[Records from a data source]

BEGIN

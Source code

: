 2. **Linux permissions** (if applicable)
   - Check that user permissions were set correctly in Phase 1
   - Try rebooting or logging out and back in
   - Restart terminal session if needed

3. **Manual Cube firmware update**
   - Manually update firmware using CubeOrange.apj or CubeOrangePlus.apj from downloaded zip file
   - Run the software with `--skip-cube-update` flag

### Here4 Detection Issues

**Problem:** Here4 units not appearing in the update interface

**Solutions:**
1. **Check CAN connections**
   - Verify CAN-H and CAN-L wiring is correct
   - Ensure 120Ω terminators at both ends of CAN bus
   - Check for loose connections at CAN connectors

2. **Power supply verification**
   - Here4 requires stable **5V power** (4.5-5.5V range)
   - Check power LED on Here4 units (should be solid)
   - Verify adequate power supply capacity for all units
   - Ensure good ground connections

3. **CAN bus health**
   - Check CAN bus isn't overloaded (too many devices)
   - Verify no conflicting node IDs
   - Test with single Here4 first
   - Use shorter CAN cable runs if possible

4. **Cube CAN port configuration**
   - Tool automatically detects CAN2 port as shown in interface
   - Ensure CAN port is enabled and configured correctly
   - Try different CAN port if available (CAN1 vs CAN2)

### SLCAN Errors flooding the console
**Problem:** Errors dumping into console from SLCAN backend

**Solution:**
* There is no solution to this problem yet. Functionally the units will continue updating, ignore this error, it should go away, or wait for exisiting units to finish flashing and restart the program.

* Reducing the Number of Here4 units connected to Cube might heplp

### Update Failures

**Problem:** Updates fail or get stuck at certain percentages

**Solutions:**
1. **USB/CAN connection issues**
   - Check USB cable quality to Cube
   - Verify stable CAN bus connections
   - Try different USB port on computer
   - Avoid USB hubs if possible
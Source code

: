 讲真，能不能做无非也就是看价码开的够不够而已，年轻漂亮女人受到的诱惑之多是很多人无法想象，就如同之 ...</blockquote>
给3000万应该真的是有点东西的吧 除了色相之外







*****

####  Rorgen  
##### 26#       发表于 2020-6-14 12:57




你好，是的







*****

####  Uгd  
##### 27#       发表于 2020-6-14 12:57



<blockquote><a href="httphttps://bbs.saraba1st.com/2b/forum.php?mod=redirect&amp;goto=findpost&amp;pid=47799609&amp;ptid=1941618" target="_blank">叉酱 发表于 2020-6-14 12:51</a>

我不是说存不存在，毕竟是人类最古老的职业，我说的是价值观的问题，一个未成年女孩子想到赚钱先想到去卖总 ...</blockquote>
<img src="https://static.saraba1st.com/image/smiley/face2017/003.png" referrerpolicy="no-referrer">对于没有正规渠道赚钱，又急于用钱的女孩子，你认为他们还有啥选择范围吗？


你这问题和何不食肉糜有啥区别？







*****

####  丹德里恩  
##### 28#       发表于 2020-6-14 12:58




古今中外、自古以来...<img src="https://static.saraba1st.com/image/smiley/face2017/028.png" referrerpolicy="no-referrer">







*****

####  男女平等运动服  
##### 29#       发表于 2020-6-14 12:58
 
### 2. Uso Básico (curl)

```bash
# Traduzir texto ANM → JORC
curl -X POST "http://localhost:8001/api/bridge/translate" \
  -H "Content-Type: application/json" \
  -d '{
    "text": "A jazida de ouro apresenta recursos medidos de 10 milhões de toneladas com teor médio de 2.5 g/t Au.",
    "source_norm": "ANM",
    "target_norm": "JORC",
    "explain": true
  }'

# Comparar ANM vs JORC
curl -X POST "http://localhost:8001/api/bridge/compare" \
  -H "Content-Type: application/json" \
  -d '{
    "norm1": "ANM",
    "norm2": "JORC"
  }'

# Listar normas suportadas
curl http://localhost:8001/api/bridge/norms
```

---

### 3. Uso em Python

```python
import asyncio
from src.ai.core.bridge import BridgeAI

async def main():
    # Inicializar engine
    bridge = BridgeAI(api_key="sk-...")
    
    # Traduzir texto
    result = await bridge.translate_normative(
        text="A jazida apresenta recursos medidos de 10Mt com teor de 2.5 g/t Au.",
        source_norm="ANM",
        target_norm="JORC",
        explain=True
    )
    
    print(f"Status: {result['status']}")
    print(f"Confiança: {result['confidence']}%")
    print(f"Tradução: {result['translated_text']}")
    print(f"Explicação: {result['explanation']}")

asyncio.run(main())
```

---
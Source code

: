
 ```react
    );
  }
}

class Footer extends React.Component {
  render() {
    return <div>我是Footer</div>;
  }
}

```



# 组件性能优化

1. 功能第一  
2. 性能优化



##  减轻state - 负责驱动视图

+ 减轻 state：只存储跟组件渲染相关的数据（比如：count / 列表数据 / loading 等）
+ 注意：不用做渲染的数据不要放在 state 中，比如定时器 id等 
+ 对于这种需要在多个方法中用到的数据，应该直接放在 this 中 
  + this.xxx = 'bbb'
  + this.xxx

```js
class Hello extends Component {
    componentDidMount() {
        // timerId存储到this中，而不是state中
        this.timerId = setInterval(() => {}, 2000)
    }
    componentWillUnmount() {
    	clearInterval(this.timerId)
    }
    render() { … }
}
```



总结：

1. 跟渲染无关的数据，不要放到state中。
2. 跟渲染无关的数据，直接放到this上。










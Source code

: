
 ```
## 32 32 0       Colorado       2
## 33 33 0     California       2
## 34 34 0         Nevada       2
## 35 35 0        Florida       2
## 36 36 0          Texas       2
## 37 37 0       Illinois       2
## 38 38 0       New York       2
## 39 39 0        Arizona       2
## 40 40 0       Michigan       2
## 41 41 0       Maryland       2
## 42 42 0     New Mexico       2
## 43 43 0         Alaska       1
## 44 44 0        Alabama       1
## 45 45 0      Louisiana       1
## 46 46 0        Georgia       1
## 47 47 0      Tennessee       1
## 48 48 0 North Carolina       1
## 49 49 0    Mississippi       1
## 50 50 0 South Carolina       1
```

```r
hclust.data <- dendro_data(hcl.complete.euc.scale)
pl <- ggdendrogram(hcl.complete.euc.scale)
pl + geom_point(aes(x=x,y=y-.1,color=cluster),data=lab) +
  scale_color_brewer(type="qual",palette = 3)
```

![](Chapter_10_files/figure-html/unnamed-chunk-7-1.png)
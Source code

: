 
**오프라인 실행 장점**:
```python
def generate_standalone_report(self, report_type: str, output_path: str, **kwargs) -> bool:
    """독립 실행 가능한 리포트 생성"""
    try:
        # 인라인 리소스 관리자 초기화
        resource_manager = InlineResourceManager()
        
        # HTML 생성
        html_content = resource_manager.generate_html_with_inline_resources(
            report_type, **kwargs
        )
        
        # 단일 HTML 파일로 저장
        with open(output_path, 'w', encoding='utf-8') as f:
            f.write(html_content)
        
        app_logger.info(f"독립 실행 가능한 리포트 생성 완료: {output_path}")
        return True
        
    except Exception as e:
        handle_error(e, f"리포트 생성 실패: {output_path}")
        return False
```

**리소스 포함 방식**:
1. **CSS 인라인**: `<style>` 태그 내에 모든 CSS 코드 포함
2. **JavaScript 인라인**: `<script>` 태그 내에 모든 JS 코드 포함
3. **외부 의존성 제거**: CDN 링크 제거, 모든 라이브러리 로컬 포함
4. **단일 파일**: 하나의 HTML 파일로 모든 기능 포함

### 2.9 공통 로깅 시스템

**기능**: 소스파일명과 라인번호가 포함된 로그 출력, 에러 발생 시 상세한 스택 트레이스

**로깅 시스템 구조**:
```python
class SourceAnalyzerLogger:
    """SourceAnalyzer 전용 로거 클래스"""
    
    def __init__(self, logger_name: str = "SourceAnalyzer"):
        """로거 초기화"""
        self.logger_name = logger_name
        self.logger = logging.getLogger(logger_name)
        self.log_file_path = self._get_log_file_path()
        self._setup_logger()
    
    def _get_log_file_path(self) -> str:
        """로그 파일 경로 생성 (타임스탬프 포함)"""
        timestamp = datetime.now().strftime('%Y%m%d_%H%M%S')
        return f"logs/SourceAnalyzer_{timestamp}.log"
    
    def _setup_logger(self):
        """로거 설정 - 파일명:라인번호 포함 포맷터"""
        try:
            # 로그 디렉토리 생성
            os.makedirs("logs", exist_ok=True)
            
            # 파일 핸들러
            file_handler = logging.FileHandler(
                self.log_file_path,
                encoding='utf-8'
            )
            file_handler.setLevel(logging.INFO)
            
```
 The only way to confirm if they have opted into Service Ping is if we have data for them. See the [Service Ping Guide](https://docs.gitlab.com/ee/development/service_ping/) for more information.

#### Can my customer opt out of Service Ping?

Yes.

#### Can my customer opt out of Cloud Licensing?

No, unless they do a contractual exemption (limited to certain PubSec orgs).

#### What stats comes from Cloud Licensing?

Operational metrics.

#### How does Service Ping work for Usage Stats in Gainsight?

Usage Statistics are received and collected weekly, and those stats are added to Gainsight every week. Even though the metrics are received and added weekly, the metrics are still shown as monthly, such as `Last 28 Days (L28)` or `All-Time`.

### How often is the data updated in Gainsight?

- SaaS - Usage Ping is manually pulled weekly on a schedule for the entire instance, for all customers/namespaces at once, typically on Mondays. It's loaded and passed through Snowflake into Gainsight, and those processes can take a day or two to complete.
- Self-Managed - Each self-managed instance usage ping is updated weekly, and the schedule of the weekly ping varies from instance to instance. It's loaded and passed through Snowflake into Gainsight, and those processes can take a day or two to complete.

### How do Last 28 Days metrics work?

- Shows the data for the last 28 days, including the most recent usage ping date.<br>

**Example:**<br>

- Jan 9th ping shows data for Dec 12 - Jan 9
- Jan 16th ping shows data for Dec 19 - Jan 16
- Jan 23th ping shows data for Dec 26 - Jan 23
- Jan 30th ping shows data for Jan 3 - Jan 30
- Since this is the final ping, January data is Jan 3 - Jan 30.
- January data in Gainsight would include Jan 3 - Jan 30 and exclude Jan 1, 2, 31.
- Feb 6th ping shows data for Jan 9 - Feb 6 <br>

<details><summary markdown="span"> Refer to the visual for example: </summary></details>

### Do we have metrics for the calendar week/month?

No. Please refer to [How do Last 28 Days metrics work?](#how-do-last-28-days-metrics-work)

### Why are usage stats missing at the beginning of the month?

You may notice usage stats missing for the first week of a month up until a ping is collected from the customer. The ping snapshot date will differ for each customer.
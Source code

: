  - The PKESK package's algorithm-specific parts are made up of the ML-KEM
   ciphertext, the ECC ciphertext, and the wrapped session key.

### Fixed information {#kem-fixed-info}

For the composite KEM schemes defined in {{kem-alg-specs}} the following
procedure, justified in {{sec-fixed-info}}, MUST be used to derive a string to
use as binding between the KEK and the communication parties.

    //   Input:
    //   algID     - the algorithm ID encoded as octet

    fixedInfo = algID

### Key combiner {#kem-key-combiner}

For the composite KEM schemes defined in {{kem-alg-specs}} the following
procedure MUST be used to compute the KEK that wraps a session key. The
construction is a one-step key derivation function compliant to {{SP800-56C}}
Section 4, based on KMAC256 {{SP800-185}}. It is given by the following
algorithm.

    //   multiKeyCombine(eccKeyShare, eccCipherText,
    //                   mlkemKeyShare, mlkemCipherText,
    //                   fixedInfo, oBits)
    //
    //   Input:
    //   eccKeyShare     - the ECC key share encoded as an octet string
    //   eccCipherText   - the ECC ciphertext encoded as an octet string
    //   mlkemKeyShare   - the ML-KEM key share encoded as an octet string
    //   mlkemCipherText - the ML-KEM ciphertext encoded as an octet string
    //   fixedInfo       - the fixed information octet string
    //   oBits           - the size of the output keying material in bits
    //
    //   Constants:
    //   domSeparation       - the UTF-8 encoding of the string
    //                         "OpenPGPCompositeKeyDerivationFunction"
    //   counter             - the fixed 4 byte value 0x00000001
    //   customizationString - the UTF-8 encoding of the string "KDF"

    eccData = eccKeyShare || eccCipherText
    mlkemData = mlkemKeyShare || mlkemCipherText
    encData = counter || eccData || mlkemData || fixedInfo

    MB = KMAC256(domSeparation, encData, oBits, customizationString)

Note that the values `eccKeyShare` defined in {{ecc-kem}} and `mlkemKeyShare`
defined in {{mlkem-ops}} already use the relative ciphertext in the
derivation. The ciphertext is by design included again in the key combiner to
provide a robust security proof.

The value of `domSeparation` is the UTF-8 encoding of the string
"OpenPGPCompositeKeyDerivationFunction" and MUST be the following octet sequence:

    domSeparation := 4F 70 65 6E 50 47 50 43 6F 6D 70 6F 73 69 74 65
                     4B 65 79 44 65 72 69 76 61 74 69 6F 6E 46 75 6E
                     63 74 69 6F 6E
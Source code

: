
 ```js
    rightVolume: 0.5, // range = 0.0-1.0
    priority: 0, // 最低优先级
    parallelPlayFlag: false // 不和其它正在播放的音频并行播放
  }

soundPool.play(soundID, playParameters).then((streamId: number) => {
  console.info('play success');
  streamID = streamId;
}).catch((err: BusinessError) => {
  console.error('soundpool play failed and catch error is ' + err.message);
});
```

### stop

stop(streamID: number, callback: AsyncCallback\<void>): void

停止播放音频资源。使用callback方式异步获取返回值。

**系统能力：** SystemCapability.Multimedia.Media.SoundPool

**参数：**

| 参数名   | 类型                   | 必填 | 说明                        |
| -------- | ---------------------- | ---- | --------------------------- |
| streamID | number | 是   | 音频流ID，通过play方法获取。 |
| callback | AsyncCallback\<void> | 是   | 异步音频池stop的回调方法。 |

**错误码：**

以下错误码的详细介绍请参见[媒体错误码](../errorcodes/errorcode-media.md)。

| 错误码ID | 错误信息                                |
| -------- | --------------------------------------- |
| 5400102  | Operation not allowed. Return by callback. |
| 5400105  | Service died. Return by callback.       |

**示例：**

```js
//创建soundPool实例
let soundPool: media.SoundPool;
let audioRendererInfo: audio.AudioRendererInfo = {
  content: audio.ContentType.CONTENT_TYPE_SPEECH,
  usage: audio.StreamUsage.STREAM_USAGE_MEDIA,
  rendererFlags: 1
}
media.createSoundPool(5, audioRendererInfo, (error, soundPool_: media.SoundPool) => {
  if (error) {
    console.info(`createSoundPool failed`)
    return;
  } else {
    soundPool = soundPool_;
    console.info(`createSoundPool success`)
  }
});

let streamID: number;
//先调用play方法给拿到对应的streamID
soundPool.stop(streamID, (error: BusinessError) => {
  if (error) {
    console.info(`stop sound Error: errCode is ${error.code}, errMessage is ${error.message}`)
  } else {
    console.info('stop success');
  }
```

END

- **TASK GOAL**
Filter the data for the string "complete". Copy each matching line.

- **EXERCISE RESPONSE**
hclust.data <- dendro_data(hcl.complete.euc.scale)
pl <- ggdendrogram(hcl.complete.euc.scale)
- SaaS - Usage Ping is manually pulled weekly on a schedule for the entire instance, for all customers/namespaces at once, typically on Mondays. It's loaded and passed through Snowflake into Gainsight, and those processes can take a day or two to complete.
- Self-Managed - Each self-managed instance usage ping is updated weekly, and the schedule of the weekly ping varies from instance to instance. It's loaded and passed through Snowflake into Gainsight, and those processes can take a day or two to complete.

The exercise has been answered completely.